6)Abnormal constituent of urine

Urinalysis (UA) simply means analysis of urine, it is a laboratory test done to detect problems withyour body that canappear in your urine.

The abnormal constituents found in urine are as followsAbnormal Constituents:

•Proteins

•Sugar(Glucose & others)

•Ketone bodies

•Bile pigments

•Blood

Normal protein levels are up to 150 mg per day or 10 mg per 100 ml in a single sample.  Qualitative tests  Acetic acid and heat coagulation test: The test relies on the idea that acetic acid precipitates proteins and causes heat coagulation. Test for sulphosalicylic acid: Sulphosalicylic acid causes precipitation by neutralizing protein cations. A chemical test called Heller's Nitric Acid Ring test demonstrates that precipitated proteins become desaturated when exposed to strong acids.  A protein solution is mixed with concentrated nitric acid from the test tube's side to create two layers.  If the test is positive, a white ring will show up between the two layers.  Urine protein levels are frequently checked using Heller's test. [7]

Module 2:

1) practice in injecting drug by intramuscular: -

An intramuscular (IM) injection is a drug that is injected into a muscle.  Certain drugs can be absorbed quickly using the intramuscular method.  Selecting a muscle depends on the patient's age or size as well as the dosage amount.  Adverse events, suboptimal drug absorption, and site responses might result from poor technique and inaccurate injection site landmarking.  By stretching the muscle fibers for retention, a slow injection (10 seconds per milliliter) reduces the possibility of leakage along the needle track.  To give the medication time to permeate the muscular mass, wait ten seconds.  Withdraw the needle steadily and smoothly.

Figure:2

2)Practice in injecting drug by subcutaneous: -

Generally speaking, oral delivery is incompatible with biopharmaceuticals such vaccines, heparin, insulin, growth hormone, hematological growth factors, interferons, monoclonal antibodies, etc.  As a result, they must be given parenterally via subcutaneous (SC) injection, intramuscular (IM), or intravenous (IV) injection.  Local anesthetics and medications used in palliative care, such morphine and fentanyl, are also administered via the SC route.  Parenteral routes might be regarded as nearly perfect methods of administration from a pharmacokinetic perspective because of their great bioavailability and typically quick beginning of action. While IM and SC administrations involve an absorption process from the injection site, which results in a delayed response because drug molecules must diffuse in the interstitial space in order to reach the capillaries (i.e., to be absorbed), IV administration allows the entire dose to enter the systemic circulation and an immediate physiological response to be achieved.  Numerous physicochemical (such as molecule size, electrostatic charge, and hydrophilicity) or physiological factors can affect this absorption process.  Monoclonal antibodies and other molecules bigger than 16 kDa are primarily absorbed into lymphatic capillaries, while molecules smaller than 1 kDa are preferentially absorbed into blood capillaries. Compared to IV and IM administrations, SC injections have several notable advantages over other injection types, including the fact that skilled personnel are not needed, the injections are less painful, the risk of infection is lower with SC than with IV injections, and if an infection does occur, it is typically confined to a local infection rather than a systemic infection.  Additionally, for individuals who need several doses, SC injections provide a wider variety of potential locations than IM injections [8].

Figure:3

3) Practice in injecting drug by intravenous: -

Intravenous drug injection is not recommended or safe for non-medical people, even if it requires sterile equipment, proper technique, and knowledge of medicine administration.  The biggest danger of contracting infections like HIV, Hepatitis B, and Hepatitis C occurs when using shared or non-sterile equipment.  Intravenous drug administration offers several advantages over other ways of administration.

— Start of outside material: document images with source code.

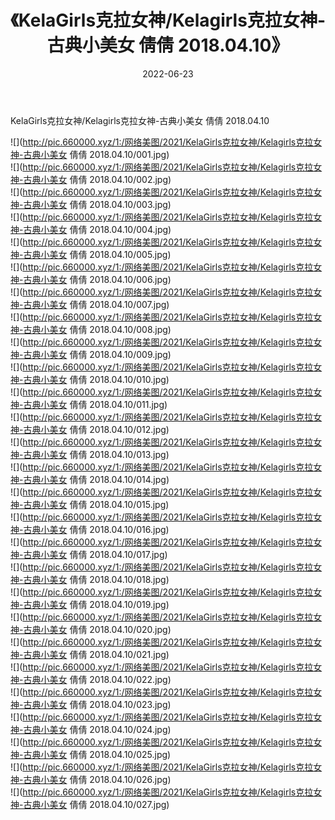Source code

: ﻿---
layout: post
title:  《KelaGirls克拉女神/Kelagirls克拉女神-古典小美女 倩倩 2018.04.10》
date:   2022-06-23
img: http://pic.660000.xyz/1:/网络美图/2021/KelaGirls克拉女神/Kelagirls克拉女神-古典小美女 倩倩 2018.04.10/000.jpg
categories: [美女, 清纯, 唯美]
---

KelaGirls克拉女神/Kelagirls克拉女神-古典小美女 倩倩 2018.04.10

 ![](http://pic.660000.xyz/1:/网络美图/2021/KelaGirls克拉女神/Kelagirls克拉女神-古典小美女 倩倩 2018.04.10/001.jpg) <br>![](http://pic.660000.xyz/1:/网络美图/2021/KelaGirls克拉女神/Kelagirls克拉女神-古典小美女 倩倩 2018.04.10/002.jpg) <br>![](http://pic.660000.xyz/1:/网络美图/2021/KelaGirls克拉女神/Kelagirls克拉女神-古典小美女 倩倩 2018.04.10/003.jpg) <br>![](http://pic.660000.xyz/1:/网络美图/2021/KelaGirls克拉女神/Kelagirls克拉女神-古典小美女 倩倩 2018.04.10/004.jpg) <br>![](http://pic.660000.xyz/1:/网络美图/2021/KelaGirls克拉女神/Kelagirls克拉女神-古典小美女 倩倩 2018.04.10/005.jpg) <br>![](http://pic.660000.xyz/1:/网络美图/2021/KelaGirls克拉女神/Kelagirls克拉女神-古典小美女 倩倩 2018.04.10/006.jpg) <br>![](http://pic.660000.xyz/1:/网络美图/2021/KelaGirls克拉女神/Kelagirls克拉女神-古典小美女 倩倩 2018.04.10/007.jpg) <br>![](http://pic.660000.xyz/1:/网络美图/2021/KelaGirls克拉女神/Kelagirls克拉女神-古典小美女 倩倩 2018.04.10/008.jpg) <br>![](http://pic.660000.xyz/1:/网络美图/2021/KelaGirls克拉女神/Kelagirls克拉女神-古典小美女 倩倩 2018.04.10/009.jpg) <br>![](http://pic.660000.xyz/1:/网络美图/2021/KelaGirls克拉女神/Kelagirls克拉女神-古典小美女 倩倩 2018.04.10/010.jpg) <br>![](http://pic.660000.xyz/1:/网络美图/2021/KelaGirls克拉女神/Kelagirls克拉女神-古典小美女 倩倩 2018.04.10/011.jpg) <br>![](http://pic.660000.xyz/1:/网络美图/2021/KelaGirls克拉女神/Kelagirls克拉女神-古典小美女 倩倩 2018.04.10/012.jpg) <br>![](http://pic.660000.xyz/1:/网络美图/2021/KelaGirls克拉女神/Kelagirls克拉女神-古典小美女 倩倩 2018.04.10/013.jpg) <br>![](http://pic.660000.xyz/1:/网络美图/2021/KelaGirls克拉女神/Kelagirls克拉女神-古典小美女 倩倩 2018.04.10/014.jpg) <br>![](http://pic.660000.xyz/1:/网络美图/2021/KelaGirls克拉女神/Kelagirls克拉女神-古典小美女 倩倩 2018.04.10/015.jpg) <br>![](http://pic.660000.xyz/1:/网络美图/2021/KelaGirls克拉女神/Kelagirls克拉女神-古典小美女 倩倩 2018.04.10/016.jpg) <br>![](http://pic.660000.xyz/1:/网络美图/2021/KelaGirls克拉女神/Kelagirls克拉女神-古典小美女 倩倩 2018.04.10/017.jpg) <br>![](http://pic.660000.xyz/1:/网络美图/2021/KelaGirls克拉女神/Kelagirls克拉女神-古典小美女 倩倩 2018.04.10/018.jpg) <br>![](http://pic.660000.xyz/1:/网络美图/2021/KelaGirls克拉女神/Kelagirls克拉女神-古典小美女 倩倩 2018.04.10/019.jpg) <br>![](http://pic.660000.xyz/1:/网络美图/2021/KelaGirls克拉女神/Kelagirls克拉女神-古典小美女 倩倩 2018.04.10/020.jpg) <br>![](http://pic.660000.xyz/1:/网络美图/2021/KelaGirls克拉女神/Kelagirls克拉女神-古典小美女 倩倩 2018.04.10/021.jpg) <br>![](http://pic.660000.xyz/1:/网络美图/2021/KelaGirls克拉女神/Kelagirls克拉女神-古典小美女 倩倩 2018.04.10/022.jpg) <br>![](http://pic.660000.xyz/1:/网络美图/2021/KelaGirls克拉女神/Kelagirls克拉女神-古典小美女 倩倩 2018.04.10/023.jpg) <br>![](http://pic.660000.xyz/1:/网络美图/2021/KelaGirls克拉女神/Kelagirls克拉女神-古典小美女 倩倩 2018.04.10/024.jpg) <br>![](http://pic.660000.xyz/1:/网络美图/2021/KelaGirls克拉女神/Kelagirls克拉女神-古典小美女 倩倩 2018.04.10/025.jpg) <br>![](http://pic.660000.xyz/1:/网络美图/2021/KelaGirls克拉女神/Kelagirls克拉女神-古典小美女 倩倩 2018.04.10/026.jpg) <br>![](http://pic.660000.xyz/1:/网络美图/2021/KelaGirls克拉女神/Kelagirls克拉女神-古典小美女 倩倩 2018.04.10/027.jpg) <br>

–intravenous (and intra-arterial) drug administration provides the most complete drug availability with a minimal delay

–by control of the administration rate, constant plasma concentrations can be obtained at a required level.

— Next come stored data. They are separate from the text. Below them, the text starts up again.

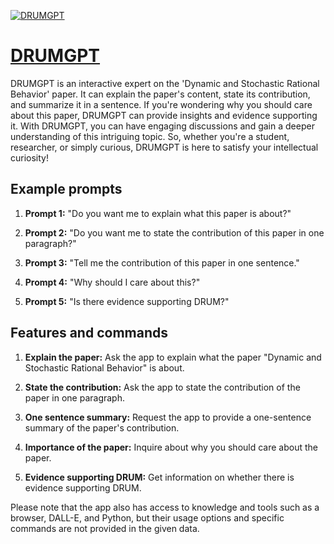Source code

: [![DRUMGPT](https://files.oaiusercontent.com/file-pZBbllVgfuTxj6q1V9cDKh3Z?se=2123-10-17T15%3A07%3A22Z&sp=r&sv=2021-08-06&sr=b&rscc=max-age%3D31536000%2C%20immutable&rscd=attachment%3B%20filename%3DDRUM_Dalle.png&sig=TZNfcG/R1G0A6PaOlLHNy3ZoTojhfvA7neHiqSHUXh4%3D)](https://chat.openai.com/g/g-KXOxHkk3D-drumgpt)

# [DRUMGPT](https://chat.openai.com/g/g-KXOxHkk3D-drumgpt)

DRUMGPT is an interactive expert on the 'Dynamic and Stochastic Rational Behavior' paper. It can explain the paper's content, state its contribution, and summarize it in a sentence. If you're wondering why you should care about this paper, DRUMGPT can provide insights and evidence supporting it. With DRUMGPT, you can have engaging discussions and gain a deeper understanding of this intriguing topic. So, whether you're a student, researcher, or simply curious, DRUMGPT is here to satisfy your intellectual curiosity!

## Example prompts

1. **Prompt 1:** "Do you want me to explain what this paper is about?"

2. **Prompt 2:** "Do you want me to state the contribution of this paper in one paragraph?"

3. **Prompt 3:** "Tell me the contribution of this paper in one sentence."

4. **Prompt 4:** "Why should I care about this?"

5. **Prompt 5:** "Is there evidence supporting DRUM?"

## Features and commands

1. **Explain the paper:** Ask the app to explain what the paper "Dynamic and Stochastic Rational Behavior" is about.

2. **State the contribution:** Ask the app to state the contribution of the paper in one paragraph.

3. **One sentence summary:** Request the app to provide a one-sentence summary of the paper's contribution.

4. **Importance of the paper:** Inquire about why you should care about the paper.

5. **Evidence supporting DRUM:** Get information on whether there is evidence supporting DRUM.

Please note that the app also has access to knowledge and tools such as a browser, DALL-E, and Python, but their usage options and specific commands are not provided in the given data.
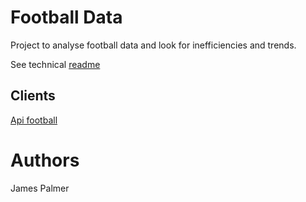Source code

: # Football Data

Project to analyse football data and look for inefficiencies and trends. 

See technical [readme](https://github.com/jpalmerr/FootballData/tree/master/footballdata)

## Clients

[Api football](https://www.api-football.com/)

# Authors

James Palmer 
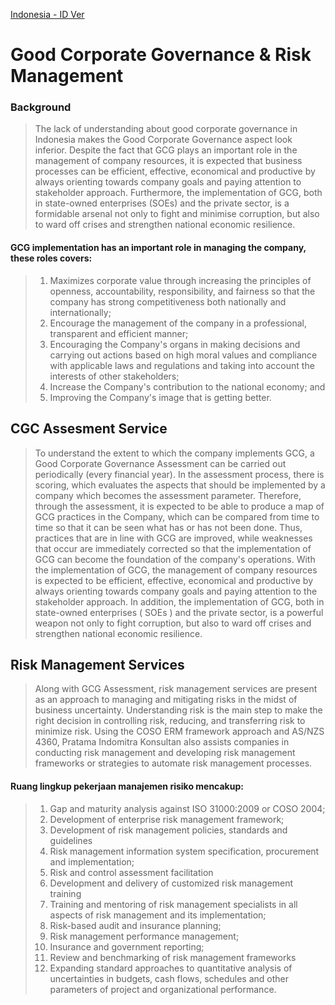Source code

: [Indonesia - ID Ver](/GCG-RM-ID.md)
# Good Corporate Governance & Risk Management
### Background
>  The lack of understanding about good corporate governance in Indonesia makes the Good Corporate Governance aspect look inferior. Despite the fact that GCG plays an important role in the management of company resources, it is expected that business processes can be efficient, effective, economical and productive by always orienting towards company goals and paying attention to stakeholder approach.
> Furthermore, the implementation of GCG, both in state-owned enterprises (SOEs) and the private sector, is a formidable arsenal not only to fight and minimise corruption, but also to ward off crises and strengthen national economic resilience.
#### GCG implementation has an important role in managing the company, these roles covers:
> 1. Maximizes corporate value through increasing the principles of openness, accountability, responsibility, and fairness so that the company has strong competitiveness both nationally and internationally;
> 2. Encourage the management of the company in a professional, transparent and efficient manner;
> 3. Encouraging the Company's organs in making decisions and carrying out actions based on high moral values and compliance with applicable laws and regulations and taking into account the interests of other stakeholders;
> 4. Increase the Company's contribution to the national economy; and
> 5. Improving the Company's image that is getting better.

## CGC Assesment Service
> To understand the extent to which the company implements GCG, a Good Corporate Governance Assessment can be carried out periodically (every financial year).
> In the assessment process, there is scoring, which evaluates the aspects that should be implemented by a company which becomes the assessment parameter.
> Therefore, through the assessment, it is expected to be able to produce a map of GCG practices in the Company, which can be compared from time to time so that it can be seen what has or has not been done.
> Thus, practices that are in line with GCG are improved, while weaknesses that occur are immediately corrected so that the implementation of GCG can become the foundation of the company's operations.
> With the implementation of GCG, the management of company resources is expected to be efficient, effective, economical and productive by always orienting towards company goals and paying attention to the stakeholder approach.
> In addition, the implementation of GCG, both in state-owned enterprises ( SOEs ) and the private sector, is a powerful weapon not only to fight corruption, but also to ward off crises and strengthen national economic resilience.

## Risk Management Services
> Along with GCG Assessment, risk management services are present as an approach to managing and mitigating risks in the midst of business uncertainty. Understanding risk is the main step to make the right decision in controlling risk, reducing, and transferring risk to minimize risk.
> Using the COSO ERM framework approach and AS/NZS 4360, Pratama Indomitra Konsultan also assists companies in conducting risk management and developing risk management frameworks or strategies to automate risk management processes.

#### **Ruang lingkup pekerjaan manajemen risiko mencakup:**
> 1. Gap and maturity analysis against ISO 31000:2009 or COSO 2004;
> 2. Development of enterprise risk management framework;
> 3. Development of risk management policies, standards and guidelines
> 4. Risk management information system specification, procurement and implementation;
> 5. Risk and control assessment facilitation
> 6. Development and delivery of customized risk management training
> 7. Training and mentoring of risk management specialists in all aspects of risk management and its implementation;
> 8. Risk-based audit and insurance planning;
> 9. Risk management performance management; 
> 10. Insurance and government reporting;
> 11. Review and benchmarking of risk management frameworks
> 12. Expanding standard approaches to quantitative analysis of uncertainties in budgets, cash flows, schedules and other parameters of project and organizational performance.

–unexpected side effects observed during the administration period can be halted by stopping the infusion (pleading for an extended infusion time)

–compounds that are poorly absorbed by the gastrointestinal tract may be advantageously administered intravenously

–compounds that are unacceptably painful when administered intramuscularly or subcutaneously may present no difficulties by the intravenous route.[9]

Figure:4

# Withdrawing of blood samples:

MATERIALS:

• Safety Needles, 22g or less

• Butterfly needles. 21g or less

• Syringes

• Vacutainer tube holder

• Transfer Device

• Blood Collection Tubes.

* The vacuum tubes are designed to draw a predetermined volume of blood.

* Tubes with different additives are used for collecting blood specimens for specific types of tests.

* The color of cap is used to identify these additives.

• Tourniquets. Single use, disposable, latex-free tourniquets

• Antiseptic. Individually packaged 70% isopropyl alcohol wipes.

• 2x2 Gauze

• Sharps Disposal Container. An OSHA acceptable, puncture proof container marked “Biohazardous”

• Bandages or tape [10]

Procedure:

1. Determine who the patient is; two active kinds of identification are needed. Request that the patient provide their name and birthdate, which must correspond with the requisition. 

2. Assure the patient that only the bare minimum of blood will be extracted for the test. 

3. Confirm that any time or diet constraints have been fulfilled. 

4. Draw Order  "The following order of draw is the approved order as established by CLSI." Whenever more than one tube is drawn during a single venipuncture, this order of draw should be adhered to.

1. Blood Culture

2. Light Blue Top (plasma): 3.2% sodium citrate. These tubes are used for coagulation tests and need to be completely filled to ensure the proper ratio of blood to anticoagulant.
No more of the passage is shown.